Presented by Insight Enterprises
Organizations today are trapped in proof-of-concept purgatory because yesterday’s models don’t work for today’s AI challenges.
Everyone’s racing to prove what AI could do. But the real winners are those who have realized that AI deployment is not a technology project — it is a core operational capability.
Success depends on execution, not just far-reaching visions of optimization.

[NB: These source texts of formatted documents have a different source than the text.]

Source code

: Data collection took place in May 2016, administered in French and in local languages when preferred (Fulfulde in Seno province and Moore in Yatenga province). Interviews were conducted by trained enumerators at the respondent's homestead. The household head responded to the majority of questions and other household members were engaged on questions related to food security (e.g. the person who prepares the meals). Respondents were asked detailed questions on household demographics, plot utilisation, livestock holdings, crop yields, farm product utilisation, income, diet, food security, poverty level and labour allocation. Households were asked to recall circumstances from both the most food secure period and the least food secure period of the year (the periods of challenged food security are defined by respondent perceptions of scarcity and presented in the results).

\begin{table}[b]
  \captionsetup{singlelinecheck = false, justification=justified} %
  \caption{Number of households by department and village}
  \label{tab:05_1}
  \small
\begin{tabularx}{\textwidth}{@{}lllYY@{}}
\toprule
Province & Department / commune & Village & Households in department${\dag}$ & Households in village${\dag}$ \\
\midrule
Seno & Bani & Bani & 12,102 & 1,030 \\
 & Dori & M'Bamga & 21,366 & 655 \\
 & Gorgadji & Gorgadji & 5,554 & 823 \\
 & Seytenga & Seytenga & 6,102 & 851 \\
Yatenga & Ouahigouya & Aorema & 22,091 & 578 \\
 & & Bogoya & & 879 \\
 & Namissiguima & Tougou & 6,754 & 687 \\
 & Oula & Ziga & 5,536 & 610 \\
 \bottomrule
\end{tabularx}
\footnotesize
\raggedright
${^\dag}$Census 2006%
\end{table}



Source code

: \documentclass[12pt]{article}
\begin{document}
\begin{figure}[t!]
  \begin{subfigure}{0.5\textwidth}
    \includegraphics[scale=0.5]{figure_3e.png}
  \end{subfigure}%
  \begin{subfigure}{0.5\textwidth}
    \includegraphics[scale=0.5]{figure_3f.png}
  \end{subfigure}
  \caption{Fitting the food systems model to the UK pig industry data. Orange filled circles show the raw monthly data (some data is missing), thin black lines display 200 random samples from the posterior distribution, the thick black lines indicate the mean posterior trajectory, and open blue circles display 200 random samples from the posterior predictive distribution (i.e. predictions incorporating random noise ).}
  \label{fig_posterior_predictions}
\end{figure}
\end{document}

At Insight, we’ve seen this cycle before. For more than 35 years, from our roots as a Value-Added Reseller (VAR) to our evolution as the leading Solutions Integrator, we’ve helped clients cut through the hype and make emerging technology actually work.
AI is following the same pattern. But this time, the stakes are higher, and the timelines are tighter. The organizations making real progress aren’t chasing pilots. They’re building the muscle to deploy, turning experiments and early momentum into measurable outcomes for the business.

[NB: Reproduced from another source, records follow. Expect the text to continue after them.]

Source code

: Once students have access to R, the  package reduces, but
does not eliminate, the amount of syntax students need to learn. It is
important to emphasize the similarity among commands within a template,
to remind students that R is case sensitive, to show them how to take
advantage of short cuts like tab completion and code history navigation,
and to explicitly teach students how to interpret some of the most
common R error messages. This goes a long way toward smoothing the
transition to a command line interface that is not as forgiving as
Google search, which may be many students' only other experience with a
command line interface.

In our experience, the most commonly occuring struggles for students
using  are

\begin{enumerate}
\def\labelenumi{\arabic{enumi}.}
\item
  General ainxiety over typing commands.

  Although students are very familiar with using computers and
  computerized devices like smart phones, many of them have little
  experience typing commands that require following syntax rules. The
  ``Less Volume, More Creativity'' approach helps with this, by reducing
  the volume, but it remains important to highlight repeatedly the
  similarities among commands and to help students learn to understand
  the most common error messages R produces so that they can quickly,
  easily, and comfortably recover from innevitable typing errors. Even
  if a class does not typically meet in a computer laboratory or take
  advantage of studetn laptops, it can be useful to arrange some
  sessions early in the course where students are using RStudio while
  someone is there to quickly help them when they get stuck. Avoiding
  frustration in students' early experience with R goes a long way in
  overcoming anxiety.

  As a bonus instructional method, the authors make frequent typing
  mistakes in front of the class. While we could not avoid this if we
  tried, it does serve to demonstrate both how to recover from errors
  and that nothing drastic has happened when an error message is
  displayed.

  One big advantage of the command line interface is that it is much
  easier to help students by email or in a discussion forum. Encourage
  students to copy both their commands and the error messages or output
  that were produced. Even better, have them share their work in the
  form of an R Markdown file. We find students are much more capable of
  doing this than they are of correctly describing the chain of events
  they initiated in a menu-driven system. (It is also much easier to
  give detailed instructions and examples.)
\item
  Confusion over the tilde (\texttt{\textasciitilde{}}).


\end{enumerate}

MIT research estimates that 95% of enterprise AI initiatives fail to deliver measurable business value. This isn’t a failure of ambition. It’s a failure of deployment.
Too often, leaders are stuck in the “what”, obsessing over which model to use or how fast they can automate a single task. They get locked into long, costly discovery phases with traditional consultants that are all about theory and very little action.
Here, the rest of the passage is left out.